▶ Work instructions
Without any pictures, copy the records below once more, exactly as they are.

(Records for the task)

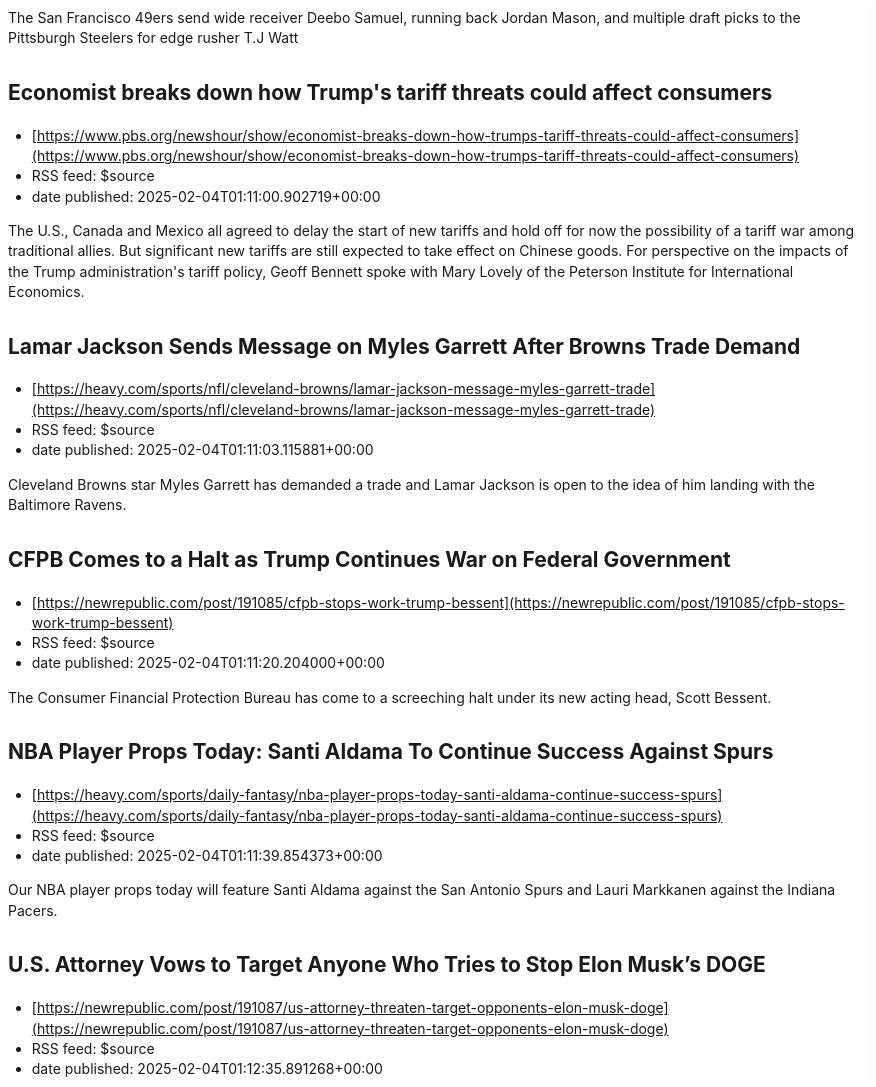 The San Francisco 49ers send wide receiver Deebo Samuel, running back Jordan Mason, and multiple draft picks to the Pittsburgh Steelers for edge rusher T.J Watt

## Economist breaks down how Trump's tariff threats could affect consumers
 - [https://www.pbs.org/newshour/show/economist-breaks-down-how-trumps-tariff-threats-could-affect-consumers](https://www.pbs.org/newshour/show/economist-breaks-down-how-trumps-tariff-threats-could-affect-consumers)
 - RSS feed: $source
 - date published: 2025-02-04T01:11:00.902719+00:00

The U.S., Canada and Mexico all agreed to delay the start of new tariffs and hold off for now the possibility of a tariff war among traditional allies. But significant new tariffs are still expected to take effect on Chinese goods. For perspective on the impacts of the Trump administration's tariff policy, Geoff Bennett spoke with Mary Lovely of the Peterson Institute for International Economics.

## Lamar Jackson Sends Message on Myles Garrett After Browns Trade Demand
 - [https://heavy.com/sports/nfl/cleveland-browns/lamar-jackson-message-myles-garrett-trade](https://heavy.com/sports/nfl/cleveland-browns/lamar-jackson-message-myles-garrett-trade)
 - RSS feed: $source
 - date published: 2025-02-04T01:11:03.115881+00:00

Cleveland Browns star Myles Garrett has demanded a trade and Lamar Jackson is open to the idea of him landing with the Baltimore Ravens.

## CFPB Comes to a Halt as Trump Continues War on Federal Government
 - [https://newrepublic.com/post/191085/cfpb-stops-work-trump-bessent](https://newrepublic.com/post/191085/cfpb-stops-work-trump-bessent)
 - RSS feed: $source
 - date published: 2025-02-04T01:11:20.204000+00:00

The Consumer Financial Protection Bureau has come to a screeching halt under its new acting head, Scott Bessent.

## NBA Player Props Today: Santi Aldama To Continue Success Against Spurs
 - [https://heavy.com/sports/daily-fantasy/nba-player-props-today-santi-aldama-continue-success-spurs](https://heavy.com/sports/daily-fantasy/nba-player-props-today-santi-aldama-continue-success-spurs)
 - RSS feed: $source
 - date published: 2025-02-04T01:11:39.854373+00:00

Our NBA player props today will feature Santi Aldama against the San Antonio Spurs and Lauri Markkanen against the Indiana Pacers.

## U.S. Attorney Vows to Target Anyone Who Tries to Stop Elon Musk’s DOGE
 - [https://newrepublic.com/post/191087/us-attorney-threaten-target-opponents-elon-musk-doge](https://newrepublic.com/post/191087/us-attorney-threaten-target-opponents-elon-musk-doge)
 - RSS feed: $source
 - date published: 2025-02-04T01:12:35.891268+00:00

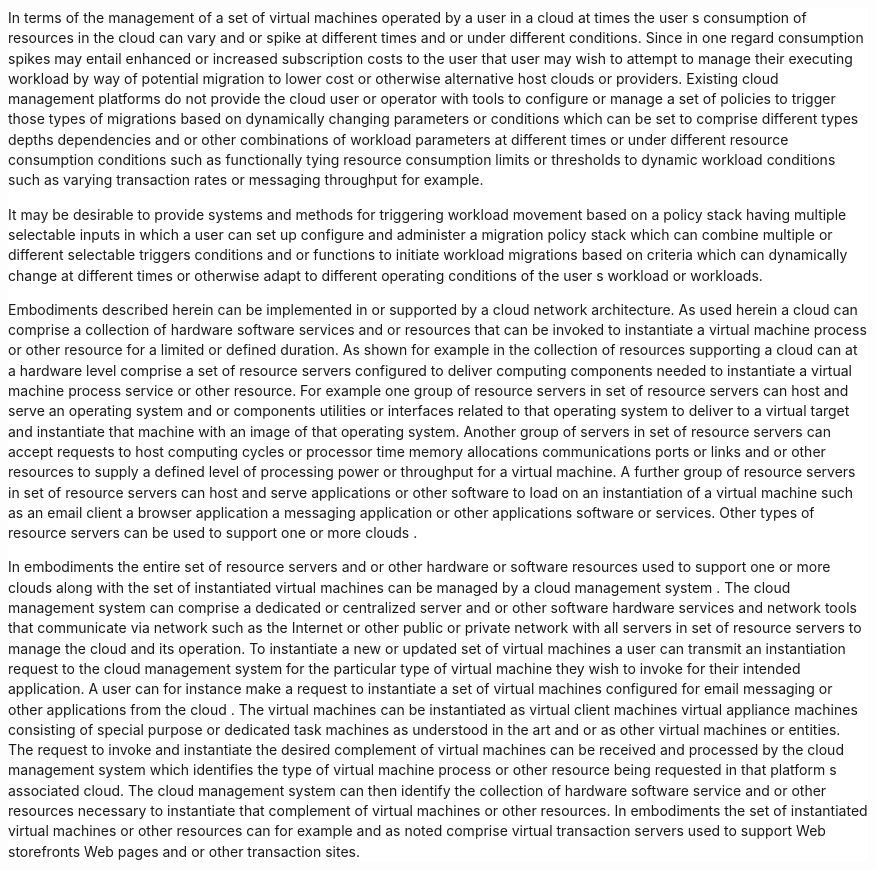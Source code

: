In terms of the management of a set of virtual machines operated by a user in a cloud at times the user s consumption of resources in the cloud can vary and or spike at different times and or under different conditions. Since in one regard consumption spikes may entail enhanced or increased subscription costs to the user that user may wish to attempt to manage their executing workload by way of potential migration to lower cost or otherwise alternative host clouds or providers. Existing cloud management platforms do not provide the cloud user or operator with tools to configure or manage a set of policies to trigger those types of migrations based on dynamically changing parameters or conditions which can be set to comprise different types depths dependencies and or other combinations of workload parameters at different times or under different resource consumption conditions such as functionally tying resource consumption limits or thresholds to dynamic workload conditions such as varying transaction rates or messaging throughput for example.

It may be desirable to provide systems and methods for triggering workload movement based on a policy stack having multiple selectable inputs in which a user can set up configure and administer a migration policy stack which can combine multiple or different selectable triggers conditions and or functions to initiate workload migrations based on criteria which can dynamically change at different times or otherwise adapt to different operating conditions of the user s workload or workloads.

Embodiments described herein can be implemented in or supported by a cloud network architecture. As used herein a cloud can comprise a collection of hardware software services and or resources that can be invoked to instantiate a virtual machine process or other resource for a limited or defined duration. As shown for example in the collection of resources supporting a cloud can at a hardware level comprise a set of resource servers configured to deliver computing components needed to instantiate a virtual machine process service or other resource. For example one group of resource servers in set of resource servers can host and serve an operating system and or components utilities or interfaces related to that operating system to deliver to a virtual target and instantiate that machine with an image of that operating system. Another group of servers in set of resource servers can accept requests to host computing cycles or processor time memory allocations communications ports or links and or other resources to supply a defined level of processing power or throughput for a virtual machine. A further group of resource servers in set of resource servers can host and serve applications or other software to load on an instantiation of a virtual machine such as an email client a browser application a messaging application or other applications software or services. Other types of resource servers can be used to support one or more clouds .

In embodiments the entire set of resource servers and or other hardware or software resources used to support one or more clouds along with the set of instantiated virtual machines can be managed by a cloud management system . The cloud management system can comprise a dedicated or centralized server and or other software hardware services and network tools that communicate via network such as the Internet or other public or private network with all servers in set of resource servers to manage the cloud and its operation. To instantiate a new or updated set of virtual machines a user can transmit an instantiation request to the cloud management system for the particular type of virtual machine they wish to invoke for their intended application. A user can for instance make a request to instantiate a set of virtual machines configured for email messaging or other applications from the cloud . The virtual machines can be instantiated as virtual client machines virtual appliance machines consisting of special purpose or dedicated task machines as understood in the art and or as other virtual machines or entities. The request to invoke and instantiate the desired complement of virtual machines can be received and processed by the cloud management system which identifies the type of virtual machine process or other resource being requested in that platform s associated cloud. The cloud management system can then identify the collection of hardware software service and or other resources necessary to instantiate that complement of virtual machines or other resources. In embodiments the set of instantiated virtual machines or other resources can for example and as noted comprise virtual transaction servers used to support Web storefronts Web pages and or other transaction sites.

(End Records for the task)

▶ Reply
 The San Francisco 49ers send wide receiver Deebo Samuel, running back Jordan Mason, and multiple draft picks to the Pittsburgh Steelers for edge rusher T.J Watt

## Economist breaks down how Trump's tariff threats could affect consumers
 - [https://www.pbs.org/newshour/show/economist-breaks-down-how-trumps-tariff-threats-could-affect-consumers](https://www.pbs.org/newshour/show/economist-breaks-down-how-trumps-tariff-threats-could-affect-consumers)
 - RSS feed: $source
 - date published: 2025-02-04T01:11:00.902719+00:00

The U.S., Canada and Mexico all agreed to delay the start of new tariffs and hold off for now the possibility of a tariff war among traditional allies. But significant new tariffs are still expected to take effect on Chinese goods. For perspective on the impacts of the Trump administration's tariff policy, Geoff Bennett spoke with Mary Lovely of the Peterson Institute for International Economics.

## Lamar Jackson Sends Message on Myles Garrett After Browns Trade Demand
 - [https://heavy.com/sports/nfl/cleveland-browns/lamar-jackson-message-myles-garrett-trade](https://heavy.com/sports/nfl/cleveland-browns/lamar-jackson-message-myles-garrett-trade)
 - RSS feed: $source
 - date published: 2025-02-04T01:11:03.115881+00:00

Cleveland Browns star Myles Garrett has demanded a trade and Lamar Jackson is open to the idea of him landing with the Baltimore Ravens.

## CFPB Comes to a Halt as Trump Continues War on Federal Government
 - [https://newrepublic.com/post/191085/cfpb-stops-work-trump-bessent](https://newrepublic.com/post/191085/cfpb-stops-work-trump-bessent)
 - RSS feed: $source
 - date published: 2025-02-04T01:11:20.204000+00:00

The Consumer Financial Protection Bureau has come to a screeching halt under its new acting head, Scott Bessent.

## NBA Player Props Today: Santi Aldama To Continue Success Against Spurs
 - [https://heavy.com/sports/daily-fantasy/nba-player-props-today-santi-aldama-continue-success-spurs](https://heavy.com/sports/daily-fantasy/nba-player-props-today-santi-aldama-continue-success-spurs)
 - RSS feed: $source
 - date published: 2025-02-04T01:11:39.854373+00:00

Our NBA player props today will feature Santi Aldama against the San Antonio Spurs and Lauri Markkanen against the Indiana Pacers.

## U.S. Attorney Vows to Target Anyone Who Tries to Stop Elon Musk’s DOGE
 - [https://newrepublic.com/post/191087/us-attorney-threaten-target-opponents-elon-musk-doge](https://newrepublic.com/post/191087/us-attorney-threaten-target-opponents-elon-musk-doge)
 - RSS feed: $source
 - date published: 2025-02-04T01:12:35.891268+00:00

Source code

:In terms of the management of a set of virtual machines operated by a user in a cloud at times the user s consumption of resources in the cloud can vary and or spike at different times and or under different conditions. Since in one regard consumption spikes may entail enhanced or increased subscription costs to the user that user may wish to attempt to manage their executing workload by way of potential migration to lower cost or otherwise alternative host clouds or providers. Existing cloud management platforms do not provide the cloud user or operator with tools to configure or manage a set of policies to trigger those types of migrations based on dynamically changing parameters or conditions which can be set to comprise different types depths dependencies and or other combinations of workload parameters at different times or under different resource consumption conditions such as functionally tying resource consumption limits or thresholds to dynamic workload conditions such as varying transaction rates or messaging throughput for example.

It may be desirable to provide systems and methods for triggering workload movement based on a policy stack having multiple selectable inputs in which a user can set up configure and administer a migration policy stack which can combine multiple or different selectable triggers conditions and or functions to initiate workload migrations based on criteria which can dynamically change at different times or otherwise adapt to different operating conditions of the user s workload or workloads.

Embodiments described herein can be implemented in or supported by a cloud network architecture. As used herein a cloud can comprise a collection of hardware software services and or resources that can be invoked to instantiate a virtual machine process or other resource for a limited or defined duration. As shown for example in the collection of resources supporting a cloud can at a hardware level comprise a set of resource servers configured to deliver computing components needed to instantiate a virtual machine process service or other resource. For example one group of resource servers in set of resource servers can host and serve an operating system and or components utilities or interfaces related to that operating system to deliver to a virtual target and instantiate that machine with an image of that operating system. Another group of servers in set of resource servers can accept requests to host computing cycles or processor time memory allocations communications ports or links and or other resources to supply a defined level of processing power or throughput for a virtual machine. A further group of resource servers in set of resource servers can host and serve applications or other software to load on an instantiation of a virtual machine such as an email client a browser application a messaging application or other applications software or services. Other types of resource servers can be used to support one or more clouds .

In embodiments the entire set of resource servers and or other hardware or software resources used to support one or more clouds along with the set of instantiated virtual machines can be managed by a cloud management system . The cloud management system can comprise a dedicated or centralized server and or other software hardware services and network tools that communicate via network such as the Internet or other public or private network with all servers in set of resource servers to manage the cloud and its operation. To instantiate a new or updated set of virtual machines a user can transmit an instantiation request to the cloud management system for the particular type of virtual machine they wish to invoke for their intended application. A user can for instance make a request to instantiate a set of virtual machines configured for email messaging or other applications from the cloud . The virtual machines can be instantiated as virtual client machines virtual appliance machines consisting of special purpose or dedicated task machines as understood in the art and or as other virtual machines or entities. The request to invoke and instantiate the desired complement of virtual machines can be received and processed by the cloud management system which identifies the type of virtual machine process or other resource being requested in that platform s associated cloud. The cloud management system can then identify the collection of hardware software service and or other resources necessary to instantiate that complement of virtual machines or other resources. In embodiments the set of instantiated virtual machines or other resources can for example and as noted comprise virtual transaction servers used to support Web storefronts Web pages and or other transaction sites.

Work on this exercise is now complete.